Non si deve profanare il sonno dei morti, abbiamo detto. Spielberg invece lo fece e, anche lui per questioni di budget, decise di utilizzare dei veri scheletri per girare lo shot finale. È per questo che Poltergeist è passato alla storia con la nomea di ‘film maledetto’, a cui vengono attribuite alcune scomparse premature. Poco dopo il termine delle riprese, per esempio, la cattiva sorte toccò l’attrice Dominique Dunne (sorella di Carol Anne nella finzione cinematografica), che venne strangolata a 22 anni dall’ex fidanzato.
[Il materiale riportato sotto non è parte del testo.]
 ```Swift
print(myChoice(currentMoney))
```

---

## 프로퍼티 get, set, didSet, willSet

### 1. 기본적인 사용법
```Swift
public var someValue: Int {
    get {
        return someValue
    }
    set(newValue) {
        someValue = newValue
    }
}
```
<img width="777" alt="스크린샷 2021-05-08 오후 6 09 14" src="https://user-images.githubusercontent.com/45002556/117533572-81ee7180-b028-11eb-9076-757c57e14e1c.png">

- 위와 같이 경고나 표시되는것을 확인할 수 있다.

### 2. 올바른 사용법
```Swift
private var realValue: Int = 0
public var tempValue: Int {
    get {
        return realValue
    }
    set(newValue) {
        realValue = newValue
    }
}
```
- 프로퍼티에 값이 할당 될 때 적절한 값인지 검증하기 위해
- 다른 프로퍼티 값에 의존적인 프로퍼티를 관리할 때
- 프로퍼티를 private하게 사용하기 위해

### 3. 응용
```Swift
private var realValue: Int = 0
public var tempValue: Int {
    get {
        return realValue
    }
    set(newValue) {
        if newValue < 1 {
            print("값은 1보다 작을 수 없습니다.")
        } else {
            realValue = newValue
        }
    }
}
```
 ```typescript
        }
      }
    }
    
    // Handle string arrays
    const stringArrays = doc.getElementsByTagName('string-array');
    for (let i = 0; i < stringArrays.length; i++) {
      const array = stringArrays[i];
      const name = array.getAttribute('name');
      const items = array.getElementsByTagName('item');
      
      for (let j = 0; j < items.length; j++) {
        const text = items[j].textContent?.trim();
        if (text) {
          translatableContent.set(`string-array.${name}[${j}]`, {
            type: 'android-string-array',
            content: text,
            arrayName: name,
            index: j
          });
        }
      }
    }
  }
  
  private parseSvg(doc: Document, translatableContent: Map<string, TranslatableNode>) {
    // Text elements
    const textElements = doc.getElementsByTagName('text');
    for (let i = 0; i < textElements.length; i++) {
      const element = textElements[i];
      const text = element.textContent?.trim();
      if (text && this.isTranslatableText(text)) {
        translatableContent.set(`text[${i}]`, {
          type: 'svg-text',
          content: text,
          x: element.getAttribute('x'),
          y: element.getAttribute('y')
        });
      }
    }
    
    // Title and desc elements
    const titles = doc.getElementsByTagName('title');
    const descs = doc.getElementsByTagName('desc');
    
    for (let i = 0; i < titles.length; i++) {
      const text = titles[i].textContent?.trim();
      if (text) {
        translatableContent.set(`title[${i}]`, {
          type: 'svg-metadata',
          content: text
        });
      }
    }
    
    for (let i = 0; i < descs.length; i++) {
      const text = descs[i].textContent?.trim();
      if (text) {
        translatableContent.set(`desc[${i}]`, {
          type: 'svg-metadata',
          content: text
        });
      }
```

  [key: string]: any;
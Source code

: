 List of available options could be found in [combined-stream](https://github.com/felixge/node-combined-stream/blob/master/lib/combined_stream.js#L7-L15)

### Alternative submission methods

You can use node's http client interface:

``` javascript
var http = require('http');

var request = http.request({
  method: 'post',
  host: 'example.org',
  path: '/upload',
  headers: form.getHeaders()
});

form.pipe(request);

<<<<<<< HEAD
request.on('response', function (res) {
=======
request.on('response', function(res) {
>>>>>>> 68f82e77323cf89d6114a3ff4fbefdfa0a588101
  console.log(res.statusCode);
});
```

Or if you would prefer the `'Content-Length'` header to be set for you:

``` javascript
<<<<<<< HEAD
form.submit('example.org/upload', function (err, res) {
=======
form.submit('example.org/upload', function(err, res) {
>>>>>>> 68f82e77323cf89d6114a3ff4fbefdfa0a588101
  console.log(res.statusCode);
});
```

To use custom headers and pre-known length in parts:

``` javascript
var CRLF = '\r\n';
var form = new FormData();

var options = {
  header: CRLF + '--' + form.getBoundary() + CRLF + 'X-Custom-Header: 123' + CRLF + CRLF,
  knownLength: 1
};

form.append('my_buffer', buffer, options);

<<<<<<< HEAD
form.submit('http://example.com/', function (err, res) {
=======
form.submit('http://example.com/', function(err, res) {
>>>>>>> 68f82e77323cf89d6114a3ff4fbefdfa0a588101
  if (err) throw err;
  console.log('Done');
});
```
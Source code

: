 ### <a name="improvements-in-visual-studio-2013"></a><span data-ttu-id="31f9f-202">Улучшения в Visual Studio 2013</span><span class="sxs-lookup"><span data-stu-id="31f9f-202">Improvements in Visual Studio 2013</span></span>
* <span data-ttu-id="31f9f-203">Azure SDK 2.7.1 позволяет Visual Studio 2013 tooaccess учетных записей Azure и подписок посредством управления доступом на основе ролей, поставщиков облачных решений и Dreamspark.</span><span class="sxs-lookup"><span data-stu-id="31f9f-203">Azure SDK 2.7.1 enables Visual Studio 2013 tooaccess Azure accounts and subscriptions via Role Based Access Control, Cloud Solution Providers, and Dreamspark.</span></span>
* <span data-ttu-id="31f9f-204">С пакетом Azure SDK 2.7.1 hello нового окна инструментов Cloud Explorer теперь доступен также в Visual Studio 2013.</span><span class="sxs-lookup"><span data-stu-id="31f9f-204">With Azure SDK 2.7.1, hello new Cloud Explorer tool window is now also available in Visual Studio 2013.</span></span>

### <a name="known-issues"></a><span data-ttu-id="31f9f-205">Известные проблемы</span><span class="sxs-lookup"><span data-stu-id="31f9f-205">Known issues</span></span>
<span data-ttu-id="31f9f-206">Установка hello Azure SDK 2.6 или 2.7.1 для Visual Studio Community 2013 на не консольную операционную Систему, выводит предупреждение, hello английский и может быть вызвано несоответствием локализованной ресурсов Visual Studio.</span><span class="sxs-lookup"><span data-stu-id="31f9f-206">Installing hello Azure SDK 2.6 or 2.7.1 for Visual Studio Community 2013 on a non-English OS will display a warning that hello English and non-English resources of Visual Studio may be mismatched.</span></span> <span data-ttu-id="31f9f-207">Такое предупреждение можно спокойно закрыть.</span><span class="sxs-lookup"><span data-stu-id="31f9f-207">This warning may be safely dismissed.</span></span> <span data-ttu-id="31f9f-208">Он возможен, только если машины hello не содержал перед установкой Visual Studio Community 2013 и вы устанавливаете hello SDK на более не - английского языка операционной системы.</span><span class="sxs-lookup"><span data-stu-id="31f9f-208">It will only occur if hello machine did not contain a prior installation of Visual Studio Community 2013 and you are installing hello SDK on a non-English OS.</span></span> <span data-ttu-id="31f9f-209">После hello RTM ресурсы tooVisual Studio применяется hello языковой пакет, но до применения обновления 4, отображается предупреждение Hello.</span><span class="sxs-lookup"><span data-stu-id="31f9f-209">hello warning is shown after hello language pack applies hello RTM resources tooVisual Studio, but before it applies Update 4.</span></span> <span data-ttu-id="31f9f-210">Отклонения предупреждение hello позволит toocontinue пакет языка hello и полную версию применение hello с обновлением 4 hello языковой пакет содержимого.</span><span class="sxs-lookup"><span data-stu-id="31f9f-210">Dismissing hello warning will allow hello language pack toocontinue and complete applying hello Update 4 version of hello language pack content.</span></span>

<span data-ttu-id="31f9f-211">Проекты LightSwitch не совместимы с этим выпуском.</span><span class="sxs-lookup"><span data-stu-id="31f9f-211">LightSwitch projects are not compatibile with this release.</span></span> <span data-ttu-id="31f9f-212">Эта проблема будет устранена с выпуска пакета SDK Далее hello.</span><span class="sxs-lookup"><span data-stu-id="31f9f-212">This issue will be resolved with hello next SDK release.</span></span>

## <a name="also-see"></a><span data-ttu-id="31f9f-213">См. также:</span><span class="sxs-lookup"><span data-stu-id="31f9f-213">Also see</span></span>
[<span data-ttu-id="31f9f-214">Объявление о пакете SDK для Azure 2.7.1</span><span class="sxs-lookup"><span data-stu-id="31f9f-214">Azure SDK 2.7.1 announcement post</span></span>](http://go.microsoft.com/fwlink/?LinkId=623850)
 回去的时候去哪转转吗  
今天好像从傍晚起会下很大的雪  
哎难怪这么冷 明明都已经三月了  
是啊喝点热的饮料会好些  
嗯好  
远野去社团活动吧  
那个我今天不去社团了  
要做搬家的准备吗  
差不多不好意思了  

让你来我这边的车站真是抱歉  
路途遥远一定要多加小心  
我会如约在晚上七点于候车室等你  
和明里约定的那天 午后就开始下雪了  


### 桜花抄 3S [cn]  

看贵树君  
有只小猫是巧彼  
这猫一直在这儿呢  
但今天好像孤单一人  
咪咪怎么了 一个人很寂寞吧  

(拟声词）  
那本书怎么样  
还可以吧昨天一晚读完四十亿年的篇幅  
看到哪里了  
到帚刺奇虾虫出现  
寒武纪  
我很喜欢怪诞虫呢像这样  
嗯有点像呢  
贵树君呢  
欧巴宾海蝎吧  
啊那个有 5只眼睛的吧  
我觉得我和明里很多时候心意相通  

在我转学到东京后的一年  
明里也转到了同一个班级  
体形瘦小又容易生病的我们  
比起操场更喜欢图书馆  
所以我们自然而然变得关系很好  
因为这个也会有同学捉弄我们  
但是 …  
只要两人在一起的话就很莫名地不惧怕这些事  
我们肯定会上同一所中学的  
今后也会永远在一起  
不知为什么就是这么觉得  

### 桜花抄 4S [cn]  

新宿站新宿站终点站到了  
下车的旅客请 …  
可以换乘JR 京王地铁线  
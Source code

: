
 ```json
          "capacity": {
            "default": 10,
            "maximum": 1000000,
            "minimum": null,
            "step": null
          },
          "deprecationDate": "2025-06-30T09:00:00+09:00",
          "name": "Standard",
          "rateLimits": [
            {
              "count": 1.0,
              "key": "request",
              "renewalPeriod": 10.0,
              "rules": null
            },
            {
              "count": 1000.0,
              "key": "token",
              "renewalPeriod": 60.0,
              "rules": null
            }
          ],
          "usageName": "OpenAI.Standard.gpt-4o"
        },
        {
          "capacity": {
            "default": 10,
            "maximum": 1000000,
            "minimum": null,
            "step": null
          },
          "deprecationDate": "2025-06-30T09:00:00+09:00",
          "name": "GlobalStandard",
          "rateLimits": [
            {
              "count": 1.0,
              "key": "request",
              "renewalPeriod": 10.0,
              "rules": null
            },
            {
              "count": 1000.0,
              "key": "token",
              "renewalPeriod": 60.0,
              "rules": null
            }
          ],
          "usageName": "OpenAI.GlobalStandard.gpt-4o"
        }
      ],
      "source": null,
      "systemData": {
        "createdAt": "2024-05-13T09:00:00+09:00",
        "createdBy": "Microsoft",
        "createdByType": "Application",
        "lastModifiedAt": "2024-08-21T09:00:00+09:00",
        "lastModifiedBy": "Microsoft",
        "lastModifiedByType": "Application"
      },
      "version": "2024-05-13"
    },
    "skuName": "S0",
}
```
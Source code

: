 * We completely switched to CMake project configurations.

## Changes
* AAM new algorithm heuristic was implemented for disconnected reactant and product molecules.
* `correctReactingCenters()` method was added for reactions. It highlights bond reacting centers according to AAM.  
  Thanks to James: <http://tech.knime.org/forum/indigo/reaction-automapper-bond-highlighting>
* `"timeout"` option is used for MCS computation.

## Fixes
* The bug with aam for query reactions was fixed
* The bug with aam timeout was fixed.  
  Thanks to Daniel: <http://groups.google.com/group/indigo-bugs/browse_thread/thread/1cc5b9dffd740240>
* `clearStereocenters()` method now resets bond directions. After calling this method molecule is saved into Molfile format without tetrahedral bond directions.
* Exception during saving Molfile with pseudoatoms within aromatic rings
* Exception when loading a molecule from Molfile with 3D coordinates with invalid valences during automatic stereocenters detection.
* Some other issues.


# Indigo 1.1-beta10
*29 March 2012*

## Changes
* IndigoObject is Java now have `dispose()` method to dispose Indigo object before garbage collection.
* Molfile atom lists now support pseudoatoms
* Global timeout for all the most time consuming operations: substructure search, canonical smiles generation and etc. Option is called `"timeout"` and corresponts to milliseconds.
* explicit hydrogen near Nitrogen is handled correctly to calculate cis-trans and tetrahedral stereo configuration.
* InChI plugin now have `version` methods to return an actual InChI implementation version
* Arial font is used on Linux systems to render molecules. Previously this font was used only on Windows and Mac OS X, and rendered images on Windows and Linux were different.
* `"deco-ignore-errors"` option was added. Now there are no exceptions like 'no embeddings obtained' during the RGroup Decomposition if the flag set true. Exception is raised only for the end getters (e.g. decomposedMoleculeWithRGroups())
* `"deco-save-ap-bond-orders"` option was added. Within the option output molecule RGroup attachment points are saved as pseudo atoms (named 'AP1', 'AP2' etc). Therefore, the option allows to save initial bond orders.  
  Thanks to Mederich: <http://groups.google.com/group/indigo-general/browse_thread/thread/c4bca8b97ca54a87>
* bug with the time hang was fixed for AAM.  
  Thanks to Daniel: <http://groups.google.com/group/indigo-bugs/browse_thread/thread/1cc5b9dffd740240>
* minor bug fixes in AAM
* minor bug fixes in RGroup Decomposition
L’attore Julian Beck morì durante le riprese del sequel (Poltergeist II – L’Altra Dimensione, 1986), di cancro allo stomaco – malattia di cui però soffriva già da qualche anno. Ma l’avvenimento tragicamente clou fu senza dubbio la fine della piccola Carol Anne (al secolo Heather O’Rourke) che morì all’età di 12 anni poco prima dell’ultimo ciak del terzo capitolo (Poltergeist III – Ci risiamo, 1988). L’aspetto inquietante è legato a un poster che, nel primo film, faceva bella mostra di sé nella cameretta della bambina: era un manifesto fake di una finale di football americano (il Superbowl XXII) che si sarebbe giocata a San Diego solo quattro anni più tardi. Heather O’Rourke morì di stenosi intestinale proprio a San Diego, poche ore dopo la fine di quella partita.
Un giudizio sul film? Poltergeist appartiene alla sua epoca e, nel bene e nel male, ne contiene tutti gli stereotipi. Gli anni in cui venne girato erano quelli in cui il ‘celodurismo’ made in USA aveva raggiunto il suo apice estremo: gli ideali erano rappresentati dalla famiglia media che, tra una colazione a base di burro d’arachidi e uova strapazzate, non disdegnava di sconfiggere il male. Il padre, nel momento del bisogno, tirava dentro la panzetta e buttava in fuori una buona dose di testosterone americano, trovando anche il tempo per prendere coscienza da un libro come Reagan, the Man, the President. La madre era anche meglio: era lei ad occuparsi dei suoi cuccioli, lottando per difenderli come una tigre ferita.
Poltergeist è un film che oggi ha senso guardare solo per ‘vedere come eravamo’ e inorridire. Non è un film horror. Non più. Solo qualche sobbalzo ben dosato e decisamente telefonato. Forse horror lo era un tempo, quando non eravamo ancora fissati con il torture e con il body count. In Poltergeist l’unica vittima è un canarino: tutti gli altri vissero felici e contenti. Non va infine dimenticato che trattasi di un film spielberghiano, e, come tale, deve risultare… come dire… confortante. Nessuno è veramente in pericolo in un film di Spielberg. Tutto è finto e confezionato su misura per il pubblico al quale è rivolto. E il lieto fine è immancabile.